Embraer is working toward a common type rating for both aircraft, which are powered by Honeywell HTF7500E turbofans producing 6,500 lb. thrust for the 500 and 6,080 lb. for the 450. The aircraft share the same cockpit with Rockwell Collins Pro Line Fusion avionics. Operating procedures and aircraft handling will be the same, says Augusto Salgado da Rocha, senior manager for product strategy and sales engineering.

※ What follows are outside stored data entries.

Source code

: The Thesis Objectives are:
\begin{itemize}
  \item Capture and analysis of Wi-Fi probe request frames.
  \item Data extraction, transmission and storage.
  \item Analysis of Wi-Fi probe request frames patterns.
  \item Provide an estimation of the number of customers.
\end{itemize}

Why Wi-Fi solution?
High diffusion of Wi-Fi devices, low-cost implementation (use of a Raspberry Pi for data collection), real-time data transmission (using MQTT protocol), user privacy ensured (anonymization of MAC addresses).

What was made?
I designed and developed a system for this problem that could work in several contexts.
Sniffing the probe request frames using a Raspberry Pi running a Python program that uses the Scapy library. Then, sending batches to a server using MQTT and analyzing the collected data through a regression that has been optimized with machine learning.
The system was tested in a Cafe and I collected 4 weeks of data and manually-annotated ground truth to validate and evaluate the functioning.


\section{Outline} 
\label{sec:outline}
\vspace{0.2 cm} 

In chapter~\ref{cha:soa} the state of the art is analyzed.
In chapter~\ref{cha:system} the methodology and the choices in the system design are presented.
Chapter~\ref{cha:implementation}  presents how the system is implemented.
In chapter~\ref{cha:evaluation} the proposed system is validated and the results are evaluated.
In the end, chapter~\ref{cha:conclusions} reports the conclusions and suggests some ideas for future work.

The primary difference is the target market. With its flat floor, 6-ft. height and 6-ft. width, the 500 cabin is more comparable to that of a super midsize aircraft. But Salgado da Rocha stresses, “We aren’t trying to be super midsized.” That category typically has ranges of 3,400 nm or more, but he says, “we don’t want to go there.” Instead, Embraer is comfortable offering a 3,000 nm range midsize aircraft with the first full fly-by-wire system in the category. The goal, he says, is to “create a new standard for the segment.” The same holds true for the 450, which is shorter but has the same flat floor and cross section and nearly 2,300 nm range.

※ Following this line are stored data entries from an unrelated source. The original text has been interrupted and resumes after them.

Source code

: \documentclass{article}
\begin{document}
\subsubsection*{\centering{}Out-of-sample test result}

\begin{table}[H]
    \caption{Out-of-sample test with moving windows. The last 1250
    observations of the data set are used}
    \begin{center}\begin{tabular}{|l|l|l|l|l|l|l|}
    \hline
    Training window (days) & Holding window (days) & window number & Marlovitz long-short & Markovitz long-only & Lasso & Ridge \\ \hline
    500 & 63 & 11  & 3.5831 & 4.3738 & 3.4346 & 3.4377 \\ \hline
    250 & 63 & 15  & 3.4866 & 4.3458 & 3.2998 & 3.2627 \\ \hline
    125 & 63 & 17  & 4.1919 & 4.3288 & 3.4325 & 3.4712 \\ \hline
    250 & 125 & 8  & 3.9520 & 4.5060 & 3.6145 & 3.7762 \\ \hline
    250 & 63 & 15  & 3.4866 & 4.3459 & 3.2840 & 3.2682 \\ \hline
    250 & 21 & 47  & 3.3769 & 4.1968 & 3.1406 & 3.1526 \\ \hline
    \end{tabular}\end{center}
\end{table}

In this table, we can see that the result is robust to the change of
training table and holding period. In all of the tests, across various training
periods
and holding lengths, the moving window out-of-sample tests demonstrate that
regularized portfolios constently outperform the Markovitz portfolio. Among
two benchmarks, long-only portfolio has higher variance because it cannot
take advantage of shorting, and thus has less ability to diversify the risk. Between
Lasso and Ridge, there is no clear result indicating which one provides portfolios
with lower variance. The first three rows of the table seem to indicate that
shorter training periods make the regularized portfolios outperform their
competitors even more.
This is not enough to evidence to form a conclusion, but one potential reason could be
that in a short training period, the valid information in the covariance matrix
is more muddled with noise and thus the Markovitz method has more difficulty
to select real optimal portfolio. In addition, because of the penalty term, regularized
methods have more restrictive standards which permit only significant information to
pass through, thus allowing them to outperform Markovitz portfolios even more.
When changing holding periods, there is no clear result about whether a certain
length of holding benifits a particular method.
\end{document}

Embraer is not detailing sales of the 500, which is priced at $18.4 million, more than $1 million less than Cessna’s Citation X but also $1 million more than Bombardier’s new Learjet 85. Embraer is also mum on the 450, priced at $15.25 million, just above Cessna’s new Latitude.
But Pellegrini points to a Jetnet forecast that midsize jets will be among the fastest growing categories in the next few years. And company executives believe they are well positioned to capitalize on that growth.